31
de março de 2013 | N° 17388
VERISSIMO
Adeus ao
trema
A
reforma ortográfica acabou com o trema, e só então me dei conta de que eu nunca
o tinha usado. Sempre o ignorei. Os revisores, se quisessem, que acrescentassem
os tremas onde cabiam. Por vontade própria, nunca botei olhos de cobra em cima
de nenhum u.
E
agora que o trema desapareceu oficialmente, fiquei com remorso. Como me
penitenciar? Peço só mais uma oportunidade para compensar meu descaso com o
trema usando-o num texto. Li que, com a reforma, o trema só continua a ser
usado legitimamente em nomes estrangeiro como Müller e Anaïs. Uma história para
Müller e Anaïs, portanto. Atenção, revisor: mantenha todos os tremas.
Uma
história com seqüência e conseqüência.
Talvez
uma história policial: a dupla Müller e Anaïs atrás de delinqüentes.
Ou
uma história de excessos eqüestres levando ao uso freqüente de ungüentos.
Ou
uma simples cena doméstica. Müller e Anaïs na cozinha do seu apartamento,
eqüidistantes de um pingüim em cima da geladeira. Müller acaba de chegar da rua
com um pacote.
-
Anaïs, esse pingüim...
-
Quequitem?
- Eu
não agüento esse pingüim, Anaïs.
-
Ele está aí há cinqüenta anos e só agora você nota?
-
Cinqüenta anos, Anaïs?
-
Está bem, cinco. Um qüinqüênio.
- Um
qüinqüênio?
- Um
qüinqüênio. E vai ficar aí outro qüinqüênio.
-
Não se usa mais pingüim em geladeira, Anaïs. É uma coisa do passado. Como o trema.
-
Pois eu gosto e está acabado. O que você trouxe nesse pacote?
- O
que mais poderia ser? Lingüiças. As ultimas com trema que tinham no super.
Pronto.
Acho que estou redimido. Adeus, trema. E desculpe qualquer coisa.
SEIOS
Lembro
de ter lido, há algum tempo, que um carregamento de seios postiços a caminho da
Austrália tinha desaparecido. Não posso descrever minha alegria ao ler a
notícia. Abandonei, imediatamente, toda preocupação com desastres naturais e
econômicos e me entreguei a especulações sobre o fato insólito, ou, no caso,
fofo. A notícia não trazia muitos detalhes. Aparentemente, tinham perdido
contato com um navio carregado com 120 mil seios postiços – ou 60 mil pares,
não sei. A localização do navio quando desaparecera não era revelada.
Se
fosse no Oceano Indico – especulei alegremente – a explicação podia ser um
ataque de piratas da Somália, que teriam ocupado o navio, aberto os seus
porões, mergulhado de ponta-cabeça na carga, gritando “Alá seja louvado!” e no
momento discutiam o valor do seio postiço no mercado para cobrar o resgate.
O
navio poderia ter naufragado, o que imediatamente sugeria a imagem de 120 mil
seios boiando no oceano.
–
Piloto de avião de busca para base: acho que localizei destroços do naufrágio,
boiando sugestivamente na superfície. Cambio.
Náufrago
abandonado na proverbial ilha deserta vê seios e mais seios chegarem na praia.

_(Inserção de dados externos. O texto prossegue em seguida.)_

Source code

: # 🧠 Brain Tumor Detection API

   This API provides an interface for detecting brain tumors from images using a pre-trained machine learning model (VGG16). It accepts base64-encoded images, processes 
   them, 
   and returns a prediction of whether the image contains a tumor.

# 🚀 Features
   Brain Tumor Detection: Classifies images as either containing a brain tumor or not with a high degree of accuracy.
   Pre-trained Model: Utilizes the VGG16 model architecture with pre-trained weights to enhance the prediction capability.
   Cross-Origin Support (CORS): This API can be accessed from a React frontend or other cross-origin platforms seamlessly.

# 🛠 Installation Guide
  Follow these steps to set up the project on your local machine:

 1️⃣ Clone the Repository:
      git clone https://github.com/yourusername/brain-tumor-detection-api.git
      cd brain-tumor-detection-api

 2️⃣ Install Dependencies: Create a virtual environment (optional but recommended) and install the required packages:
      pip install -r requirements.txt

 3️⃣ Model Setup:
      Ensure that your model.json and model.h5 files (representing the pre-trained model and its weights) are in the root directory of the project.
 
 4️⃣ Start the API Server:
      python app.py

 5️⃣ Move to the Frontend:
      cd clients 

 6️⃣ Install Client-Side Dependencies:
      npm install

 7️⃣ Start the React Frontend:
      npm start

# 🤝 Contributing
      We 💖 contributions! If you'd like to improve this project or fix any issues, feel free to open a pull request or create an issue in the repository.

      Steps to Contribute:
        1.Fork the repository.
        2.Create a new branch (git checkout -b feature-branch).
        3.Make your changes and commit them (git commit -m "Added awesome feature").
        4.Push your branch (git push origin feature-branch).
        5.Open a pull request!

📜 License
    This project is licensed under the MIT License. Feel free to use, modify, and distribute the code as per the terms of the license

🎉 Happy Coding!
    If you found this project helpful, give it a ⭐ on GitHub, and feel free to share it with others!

Olha para o céu, abre os braços e grita: “Que parte do meu pedido você não
entendeu, Senhor?!”
Mas
o maior mistério de todos era: o que 120 mil seios postiços iam fazer na
Austrália? Neste ponto deixei de me divertir com a notícia. Tive uma visão
pungente de 60 mil travestis australianos esperando, inutilmente, no porto.